However, great crimes, or “mega-crimes”, have repercussions even for peaceful societies. The consequences of extermination (by arms, famine, deportations), mass terrorism, large-scale violent repression, ethnic cleansing, mass rape, mass mutilation, war against civilians, etc. eventually affect us, often through immigration, individual or state provision of international assistance, or the safety of Canadians travelling overseas.

Criminologists who still seek “real,” objectively recognizable crimes should not mistake these tangible consequences for proof that their Holy Grail is at last within reach. This paper uses megacrime simply as a placeholder, for lack of a better categorization. In reality, defining megacrimes will prove even more problematic than common crime. In the majority of mega-crimes, the criminologist cannot fall back on legal definitions or established sanctions to define such acts as crimes (see Brodeur and Ouellet, 2006). In what follows, I will approach the topic of mega-crimes from three angles, each of which follows a different theoretical paradigm. The first applies the classic idea that seeking profit and escaping suffering provides the actor’s motivation. On this understanding of crime, the individual seizes criminal opportunities because an evaluation of consequences leads to belief in a personally satisfying conclusion. Second, I examine the group dynamic in organizations whose goal is the extermination of human beings. Last, I look at the thesis, popular at the International Criminal Tribunal for Rwanda, that media can bring about certain serious crimes as a result of the information they diffuse.

1. Orders, rationalities, and strategies

In classical penology, which was originated and refined during the Enlightenment by Montesquieu, Beccaria, and Bentham, human action is at the centre of an economic universe founded on the maximization of individual profit. In this universe, the perpetrator acts to achieve the approximate satisfaction of immediate or long-term desires (temporal range is often decided by individual psychology). By carrying out acts defined as crimes, the perpetrator demonstrates that he/she has not been convinced by either the state or the social environment that the cost in terms of official or informal sanctions is greater than the benefit achieved. This conception of criminality seems to go hand in hand with crimes aimed at acquiring goods or money (including, but not limited to, organized crime), but other authors (a classic example is Hirshi and Gottfredson, 1994; see also Cusson, 2005) have attempted to demonstrate that every crime, like every human action, is the result of an economic calculation.
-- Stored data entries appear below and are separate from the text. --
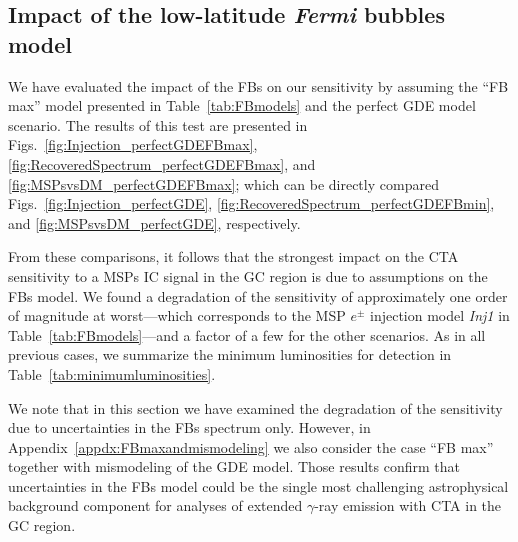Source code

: \documentclass[doublespace,nopageskip]{VTthesis} %
\begin{document}
\subsection{Impact of the low-latitude \textit{Fermi} bubbles model}
\label{subsec:FBsImpact}

 We have evaluated the impact of the FBs on our sensitivity by assuming the ``FB max'' model presented in Table~\ref{tab:FBmodels} and the perfect GDE model scenario. The results of this test are presented in Figs.~\ref{fig:Injection_perfectGDEFBmax}, \ref{fig:RecoveredSpectrum_perfectGDEFBmax}, and \ref{fig:MSPsvsDM_perfectGDEFBmax}; which can be directly compared Figs.~\ref{fig:Injection_perfectGDE}, \ref{fig:RecoveredSpectrum_perfectGDEFBmin}, and \ref{fig:MSPsvsDM_perfectGDE}, respectively. 

From these comparisons, it follows that the strongest impact on the CTA sensitivity to a MSPs IC signal in the GC region is due to assumptions on the FBs model. We found a degradation of the sensitivity of approximately one order of magnitude at worst---which corresponds to the MSP $e^\pm$ injection model \textit{Inj1} in Table~\ref{tab:FBmodels}---and a factor of a few for the other scenarios. As in all previous cases, we summarize the minimum luminosities for detection in Table~\ref{tab:minimumluminosities}.  

We note that in this section we have examined the degradation of the sensitivity due to uncertainties in the FBs spectrum only. However, in Appendix~\ref{appdx:FBmaxandmismodeling} we also consider the case ``FB max'' together with  mismodeling of the GDE model. Those results confirm that uncertainties in the FBs model could be the single most challenging astrophysical background component for analyses of extended $\gamma$-ray emission with CTA in the GC region.     
\end{document}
Like any good German civil servant, Adolph Eichmann focused on advancement in a bureaucratic organization: in his case, the Gestapo. The results of his participation in the institution’s general objectives and methods are well-known. A parallel might be attempted between Eichmann’s acts and a robbery. In general, robbery operates on a largely economic logic: if the robber commits violence, this violence is always a tool used to ensure the success of the economic operation that motivates the larger act. Eichmann (indirectly) committed certain violent acts in order to leverage his personal career (social advantages, salary, status, medals, etc.) and his advancement within the organization. The comparison, however, presents a number of problems: first, it is difficult to see how the usual criminological concept of opportunity can be accurately applied since advancement is a relatively hazy and unclear concept. In fact Eichmann did not continue to advance in the Gestapo and repeatedly complained that the overly specialized skills he had acquired in deporting millions of victims led to his being confined to subordinate jobs. Second, advancement within the Gestapo and the Reich Main Security Office (RSHA) did not require cooperation in genocide. Third, the difference between what the ordinary individual is prepared to do to obtain advancement and the two million victims that Eichmann sent to their deaths over the course of his career seems disproportionate. The other facet of the economic rationality is the escape from punishment: on this view, Eichmann was pushed to act as he did by threats from the general staff (whose own rationality would then remain unclear). However it has been shown that a Nazis who did not cooperate in Hitler’s project did not incur any penalty (see Browning, 1992; Israël, 1992; Goldhagen, 1996).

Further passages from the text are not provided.